Database Design and Optimization Guide

Effective database design and optimization are crucial for application performance and scalability. This guide covers everything from fundamental design principles to advanced optimization techniques, helping you build efficient, maintainable database systems.

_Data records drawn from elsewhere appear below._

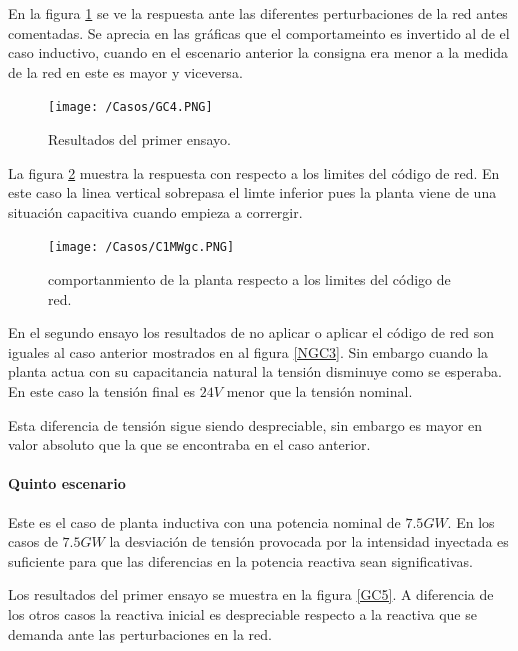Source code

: \documentclass{book}
\begin{document}
En la figura \ref{GC4} se ve la respuesta ante las diferentes perturbaciones de la red antes comentadas. Se aprecia en las gr\'aficas que el comportameinto es invertido al de el caso inductivo, cuando en el escenario anterior la consigna era menor a la medida de la red en este es mayor y viceversa. \par

\begin{figure}[h!]
\centering
\texttt{[image: /Casos/GC4.PNG]}
\caption{Resultados del primer ensayo. }
\label{GC4}
\end{figure} \par

La figura \ref{C1MWgc} muestra la respuesta con respecto a los limites del c\'odigo de red. En este caso la linea vertical sobrepasa el limte inferior pues la planta viene de una situaci\'on capacitiva cuando empieza a corrergir. \par

\begin{figure}[h!]
\centering
\texttt{[image: /Casos/C1MWgc.PNG]}
\caption{comportanmiento de la planta respecto a los limites del c\'odigo de red. }
\label{C1MWgc}
\end{figure} \par

En el segundo ensayo los resultados de no aplicar o aplicar el c\'odigo de red son iguales al caso anterior mostrados en al figura \ref{NGC3}. Sin embargo cuando la planta actua con su capacitancia natural la tensi\'on disminuye como se esperaba. En este caso la tensi\'on final es $24V$ menor que la tensi\'on nominal. \par

Esta diferencia de tensi\'on sigue siendo despreciable, sin embargo es mayor en valor absoluto que la que se encontraba en el caso anterior. \par 

	\paragraph{Quinto escenario}

Este es el caso de planta inductiva con una potencia nominal de $7.5GW$. En los casos de $7.5GW$ la desviaci\'on de tensi\'on provocada por la intensidad inyectada es suficiente para que las diferencias en la potencia reactiva sean significativas. \par

Los resultados del primer ensayo se muestra en la figura \ref{GC5}. A diferencia de los otros casos la reactiva inicial es despreciable respecto a la reactiva que se demanda ante las perturbaciones en la red. \par
\end{document}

1. Database Design Fundamentals

Normalization vs. Denormalization

Understanding when to normalize and when to denormalize is critical for optimal database design:

When to Normalize:

High data integrity requirements (financial systems)
Frequent updates and deletes
Storage space is limited
Data consistency is paramount

When to Denormalize:

Read-heavy workloads (analytics, reporting)
Performance is critical
Data is relatively static
Complex join operations are frequent

Entity Relationship Design

Start with a well-designed entity relationship model to avoid future performance issues:

-- Example: E-commerce database design

-- Users table (normalized)
CREATE TABLE users (
    id BIGINT PRIMARY KEY,
    email VARCHAR(255) UNIQUE NOT NULL,
    password_hash VARCHAR(255) NOT NULL,
    created_at TIMESTAMP DEFAULT CURRENT_TIMESTAMP,
    updated_at TIMESTAMP DEFAULT CURRENT_TIMESTAMP ON UPDATE CURRENT_TIMESTAMP,
    
    INDEX idx_email (email),
    INDEX idx_created_at (created_at)
);

-- Products table
CREATE TABLE products (
    id BIGINT PRIMARY KEY,
    name VARCHAR(255) NOT NULL,
    description TEXT,
    price DECIMAL(10,2) NOT NULL,
    category_id BIGINT,
    created_at TIMESTAMP DEFAULT CURRENT_TIMESTAMP,
    
    INDEX idx_category (category_id),
    INDEX idx_price (price),
    INDEX idx_name (name),
    FOREIGN KEY (category_id) REFERENCES categories(id)
);

-- Orders table (denormalized for performance)
CREATE TABLE orders (
    id BIGINT PRIMARY KEY,
    user_id BIGINT NOT NULL,
    user_email VARCHAR(255), -- Denormalized for faster queries
    total_amount DECIMAL(10,2) NOT NULL,
    status ENUM('pending', 'processing', 'shipped', 'delivered') DEFAULT 'pending',
    created_at TIMESTAMP DEFAULT CURRENT_TIMESTAMP,
    
    INDEX idx_user_id (user_id),
    INDEX idx_status (status),
    INDEX idx_created_at (created_at),
    INDEX idx_user_status (user_id, status),
    FOREIGN KEY (user_id) REFERENCES users(id)
);

2. Indexing Strategies

Proper indexing is one of the most effective ways to improve database performance. Understanding different index types and when to use them is essential.

Index Types and Use Cases

Index Type	Best For	Example
B-Tree (Default)	Range queries, ordering, equality	WHERE age BETWEEN 18 AND 65
Hash Index	Exact equality lookups	WHERE user_id = 12345
Full-Text Index	Text search queries	MATCH(title) AGAINST('search term')
Partial Index	Conditional indexing	WHERE status = 'active'
Composite Index	Multiple column queries	WHERE user_id = ? AND status = ?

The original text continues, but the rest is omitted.